Communicating concerns to parents is also critical because parents might spend far less time with children during an average weekday. Another way to aid Grace is to understand her family context. Her mother has a Master’s degree in Sociology. She works for a big company resolving conflicts between adults. Her father was in the military for many years before getting out, getting a good job and marrying her mother. Her mother has two children from a previous marriage that are both attending private elementary school. All of this information s what Worthan calls funds of knowledge (Worthan, 2016, p. 6).
These funds of knowledge give me an advantage by letting me know that Grace is in a stable environment with well-educated parents. They both work full time, but spend as much time as possible with Grace and her siblings. I also know that Grace’s mom works to provide services for Deaf and hard of hearing employees of her company. Unlike most parents who have a hard of hearing child and never meet anyone who is Deaf or hard of hearing, Grace’s mom has had some exposure. One further thing about Grace is that I now know her strength as far s being able to hear.
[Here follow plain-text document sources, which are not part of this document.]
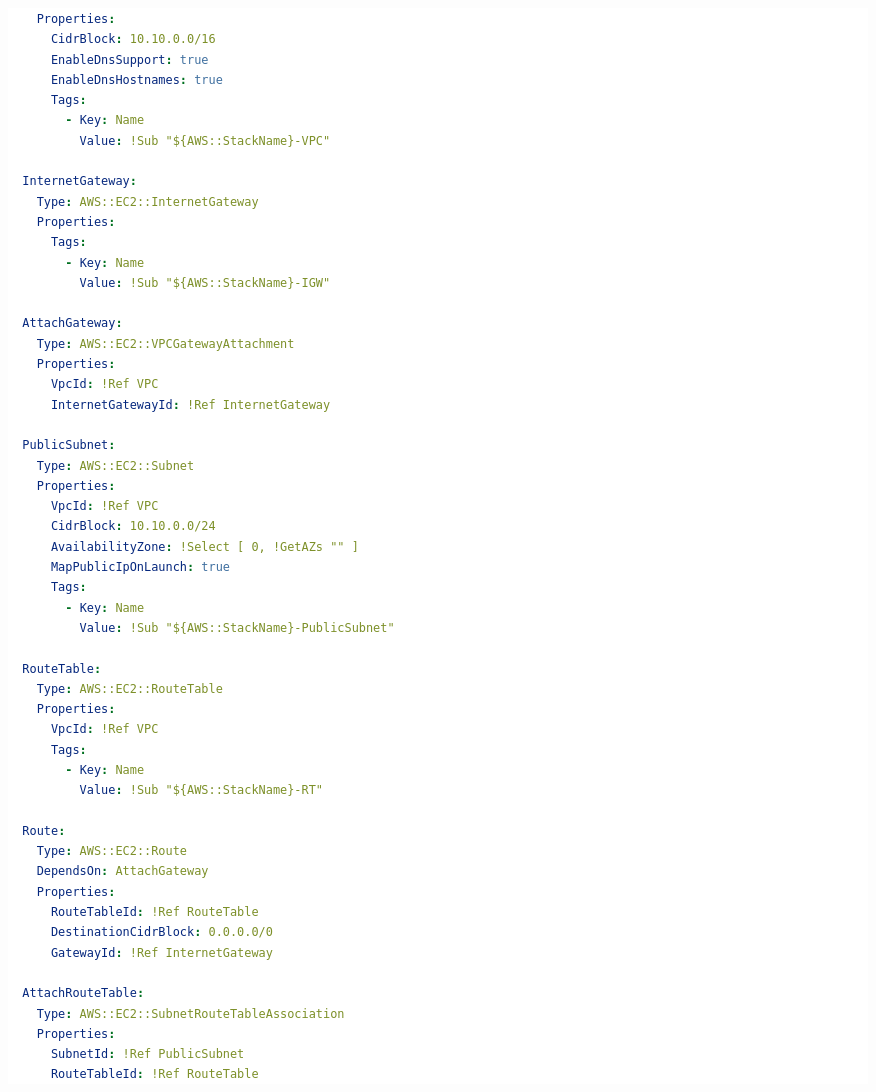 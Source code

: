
 ```yaml
    Properties:
      CidrBlock: 10.10.0.0/16
      EnableDnsSupport: true
      EnableDnsHostnames: true
      Tags:
        - Key: Name
          Value: !Sub "${AWS::StackName}-VPC"

  InternetGateway:
    Type: AWS::EC2::InternetGateway
    Properties:
      Tags:
        - Key: Name
          Value: !Sub "${AWS::StackName}-IGW"

  AttachGateway:
    Type: AWS::EC2::VPCGatewayAttachment
    Properties:
      VpcId: !Ref VPC
      InternetGatewayId: !Ref InternetGateway

  PublicSubnet:
    Type: AWS::EC2::Subnet
    Properties:
      VpcId: !Ref VPC
      CidrBlock: 10.10.0.0/24
      AvailabilityZone: !Select [ 0, !GetAZs "" ]
      MapPublicIpOnLaunch: true
      Tags:
        - Key: Name
          Value: !Sub "${AWS::StackName}-PublicSubnet"

  RouteTable:
    Type: AWS::EC2::RouteTable
    Properties:
      VpcId: !Ref VPC
      Tags:
        - Key: Name
          Value: !Sub "${AWS::StackName}-RT"

  Route:
    Type: AWS::EC2::Route
    DependsOn: AttachGateway
    Properties:
      RouteTableId: !Ref RouteTable
      DestinationCidrBlock: 0.0.0.0/0
      GatewayId: !Ref InternetGateway

  AttachRouteTable:
    Type: AWS::EC2::SubnetRouteTableAssociation
    Properties:
      SubnetId: !Ref PublicSubnet
      RouteTableId: !Ref RouteTable
```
I know that her left ear can hear. This is very useful to know. If I am sitting on her right side and talking to her from several feet away, this is likely not a good idea. Grace also cannot be expected to tell me she cannot hear me. Instead, as the caregiver, I will have to be aware of her strength and support her by moving. I will make use of knowing her left ear is the one that she can hear from by communicating with her from that angle. To back to the start of my paper, an associate told me how she thinks observing children is boring and unnecessary.
The fact of the matter is, observing children can be one of the best ways to find out if they are delayed, have a disability or are progressing at an average rate. Consider with me for a moment that Grace had not been diagnosed with the hearing loss until she entered kindergarten. My guess is that Grace’s speaking skills are around one year delayed for her age. In two more years she could be two or three years delayed in speaking. If she had entered kindergarten without any kind of intervention, not only, could she likely be at a disadvantage cognitively, but also, the likely also her self-esteem could be very low.
This would have put her at a great disadvantage when compared with her peers. The good news is Grace’s family has the resources to visit the pediatrician often and he finally recognized her speech delay as needing intervention. To sum it all up, it is critical observing students in early education situations are. Educators need to be aware that observations are priceless. These methods, which seem like a boring task in a child development class, can actually help children to thrive in the education system.